Lekarz

Z Nonsensopedii, polskiej encyklopedii humoru
Wersja z dnia 20:28, 9 paź 2009 autorstwa 77.236.0.201 (dyskusja) (Anulowano wersję użytkownika Misiek95)

Lekarz – istota w białym fartuchu, postrach dzieci.

-Czy pan doktor teraz przyjmuję?
-Ja przyjmuję zawsze. Zawsze i od każdego.

Rozmowa wójta i lekarza

-Synku, zrobić Ci kanapki?
-Z czym?
-Nie szczym, tylko siusiamy.

Urologia to powołanie

Zastosowanie

  • Do lekarza pierwszego kontaktu idziemy, kiedy nie ma innej wymówki, żeby nie iść do szkoły.
  • Zębologa odwiedzamy, gdy mamy za dużo zębów lub bardzo nam przeszkadzają te świecące bielą siekacze...
  • Do ginekologa... ekhem... tam lepiej nie chodźmy...
  • Żeby zoperował nas chirurg, trzeba posiadać dobrze rozwiniętą zdolność symulacji (np. zgonu) i sporo determinacji.
  • Jednakże najpierw musimy spotkać anestezjologia.

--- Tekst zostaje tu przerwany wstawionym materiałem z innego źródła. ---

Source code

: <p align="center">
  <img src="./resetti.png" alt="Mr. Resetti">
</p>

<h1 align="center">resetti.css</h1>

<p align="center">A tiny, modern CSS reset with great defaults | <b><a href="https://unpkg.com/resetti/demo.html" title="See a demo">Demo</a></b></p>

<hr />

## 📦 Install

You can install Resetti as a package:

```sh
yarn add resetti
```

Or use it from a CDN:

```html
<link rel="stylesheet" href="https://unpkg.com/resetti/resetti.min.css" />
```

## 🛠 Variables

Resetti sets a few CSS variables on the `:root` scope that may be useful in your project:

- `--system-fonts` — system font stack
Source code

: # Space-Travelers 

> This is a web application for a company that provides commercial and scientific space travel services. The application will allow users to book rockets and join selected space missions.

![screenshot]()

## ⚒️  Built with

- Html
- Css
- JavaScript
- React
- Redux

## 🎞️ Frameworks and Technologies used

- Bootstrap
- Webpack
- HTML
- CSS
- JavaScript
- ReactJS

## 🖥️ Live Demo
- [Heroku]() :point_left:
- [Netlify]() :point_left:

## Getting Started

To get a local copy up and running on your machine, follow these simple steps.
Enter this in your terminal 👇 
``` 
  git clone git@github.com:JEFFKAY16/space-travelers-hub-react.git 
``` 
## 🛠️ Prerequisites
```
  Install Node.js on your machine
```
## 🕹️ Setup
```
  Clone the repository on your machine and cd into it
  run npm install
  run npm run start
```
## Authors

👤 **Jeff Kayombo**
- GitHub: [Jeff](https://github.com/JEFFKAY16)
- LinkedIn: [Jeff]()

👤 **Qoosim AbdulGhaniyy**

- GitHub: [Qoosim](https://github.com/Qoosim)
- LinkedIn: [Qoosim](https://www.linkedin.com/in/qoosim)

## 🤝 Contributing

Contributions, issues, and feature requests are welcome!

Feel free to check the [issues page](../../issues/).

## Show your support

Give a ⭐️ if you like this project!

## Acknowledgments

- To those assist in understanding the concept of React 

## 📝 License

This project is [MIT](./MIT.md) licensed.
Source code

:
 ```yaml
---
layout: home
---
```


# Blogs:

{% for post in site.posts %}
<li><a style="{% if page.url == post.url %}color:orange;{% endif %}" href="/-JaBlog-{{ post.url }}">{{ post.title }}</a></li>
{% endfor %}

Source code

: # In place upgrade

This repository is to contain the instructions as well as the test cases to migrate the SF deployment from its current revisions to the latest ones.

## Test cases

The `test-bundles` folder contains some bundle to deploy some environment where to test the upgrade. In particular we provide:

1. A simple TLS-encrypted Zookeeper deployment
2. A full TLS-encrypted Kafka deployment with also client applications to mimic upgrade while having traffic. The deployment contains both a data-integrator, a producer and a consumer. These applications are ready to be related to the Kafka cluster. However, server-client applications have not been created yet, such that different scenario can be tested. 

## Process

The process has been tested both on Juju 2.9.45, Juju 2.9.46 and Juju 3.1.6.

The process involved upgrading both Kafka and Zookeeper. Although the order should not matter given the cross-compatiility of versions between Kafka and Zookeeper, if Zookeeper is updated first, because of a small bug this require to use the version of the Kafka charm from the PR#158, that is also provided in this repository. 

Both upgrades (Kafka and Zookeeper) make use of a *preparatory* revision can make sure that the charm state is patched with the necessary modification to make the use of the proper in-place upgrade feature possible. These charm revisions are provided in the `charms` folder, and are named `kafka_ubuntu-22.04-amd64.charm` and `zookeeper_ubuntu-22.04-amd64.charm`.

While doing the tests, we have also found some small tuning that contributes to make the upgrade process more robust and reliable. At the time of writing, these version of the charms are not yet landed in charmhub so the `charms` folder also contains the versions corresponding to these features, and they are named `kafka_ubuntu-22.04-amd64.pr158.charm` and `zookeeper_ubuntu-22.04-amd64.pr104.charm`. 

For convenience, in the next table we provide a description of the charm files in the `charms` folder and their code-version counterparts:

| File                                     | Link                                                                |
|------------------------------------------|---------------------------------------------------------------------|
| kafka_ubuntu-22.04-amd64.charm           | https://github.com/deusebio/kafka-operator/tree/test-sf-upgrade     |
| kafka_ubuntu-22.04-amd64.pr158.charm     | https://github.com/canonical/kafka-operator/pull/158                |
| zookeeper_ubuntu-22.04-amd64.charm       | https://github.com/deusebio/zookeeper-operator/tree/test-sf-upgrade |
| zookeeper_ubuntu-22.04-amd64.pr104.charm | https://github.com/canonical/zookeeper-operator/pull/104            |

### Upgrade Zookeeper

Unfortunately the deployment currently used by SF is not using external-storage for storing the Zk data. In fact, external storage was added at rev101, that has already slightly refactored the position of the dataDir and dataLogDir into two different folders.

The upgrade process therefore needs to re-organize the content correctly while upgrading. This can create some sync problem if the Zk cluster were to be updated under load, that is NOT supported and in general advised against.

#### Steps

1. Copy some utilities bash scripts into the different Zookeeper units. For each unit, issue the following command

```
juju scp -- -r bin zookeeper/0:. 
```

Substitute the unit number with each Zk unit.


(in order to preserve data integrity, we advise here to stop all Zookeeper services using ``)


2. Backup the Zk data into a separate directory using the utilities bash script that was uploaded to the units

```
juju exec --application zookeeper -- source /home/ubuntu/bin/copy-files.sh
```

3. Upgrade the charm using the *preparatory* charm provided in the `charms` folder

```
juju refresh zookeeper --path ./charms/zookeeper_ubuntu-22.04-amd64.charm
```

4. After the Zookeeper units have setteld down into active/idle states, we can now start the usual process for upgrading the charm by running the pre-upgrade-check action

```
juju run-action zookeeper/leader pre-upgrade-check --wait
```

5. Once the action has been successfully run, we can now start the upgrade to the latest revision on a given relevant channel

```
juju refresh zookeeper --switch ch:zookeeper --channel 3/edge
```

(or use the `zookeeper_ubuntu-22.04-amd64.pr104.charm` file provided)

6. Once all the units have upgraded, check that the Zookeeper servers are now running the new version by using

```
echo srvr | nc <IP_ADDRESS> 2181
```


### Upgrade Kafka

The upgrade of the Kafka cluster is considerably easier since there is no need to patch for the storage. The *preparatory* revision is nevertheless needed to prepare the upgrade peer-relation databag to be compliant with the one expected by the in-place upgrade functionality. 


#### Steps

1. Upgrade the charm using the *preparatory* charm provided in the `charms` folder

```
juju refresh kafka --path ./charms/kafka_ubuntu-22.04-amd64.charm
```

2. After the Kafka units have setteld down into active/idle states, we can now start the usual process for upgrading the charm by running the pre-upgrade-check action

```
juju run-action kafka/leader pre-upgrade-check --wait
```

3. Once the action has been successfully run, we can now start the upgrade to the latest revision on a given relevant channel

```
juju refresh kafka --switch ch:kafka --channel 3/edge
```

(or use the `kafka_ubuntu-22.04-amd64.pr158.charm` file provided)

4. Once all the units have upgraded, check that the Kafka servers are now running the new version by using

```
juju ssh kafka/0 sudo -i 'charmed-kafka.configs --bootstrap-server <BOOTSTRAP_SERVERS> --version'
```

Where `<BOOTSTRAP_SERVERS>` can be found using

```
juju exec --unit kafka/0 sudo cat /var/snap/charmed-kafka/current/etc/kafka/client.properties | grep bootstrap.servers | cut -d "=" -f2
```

To on używa pavulonu i może zapewnić nam maksymalny komfort (np. znosząc wszystkie waciki ze szpitala do naszej sali)

Skutki uboczne korzystania z usług

Lekarze są niedouczeni! Nie rozumieją zasad biologii! Już sam lepiej bym się wyleczył! Mam tego k****a dosyć! Za co ja podatki płacę!” wypowiada się rozsierdzony obywatel Pcimia, który cudem przeżył zatrucie po zjedzeniu pudełka czopków na hemoroidy. W tym przypadku wina leżała po stronie obywatela, ale cóż...

Morał

NonNews
Zobacz w NonNews temat:

Aby korzystać z usług lekarza bez szkody dla własnego zdrowia i życia należy:

  • Być uprzejmym. Tak na wszelki wypadek...
  • Nauczyć się czytać hieroglify i pismo gotyckie. Bez tego ani rusz! Inaczej nie rozczytasz recepty!
  • Powtórzyć sobie czytanie ze zrozumieniem. Aby nie skończyć jak biedny obywatel Pcimia.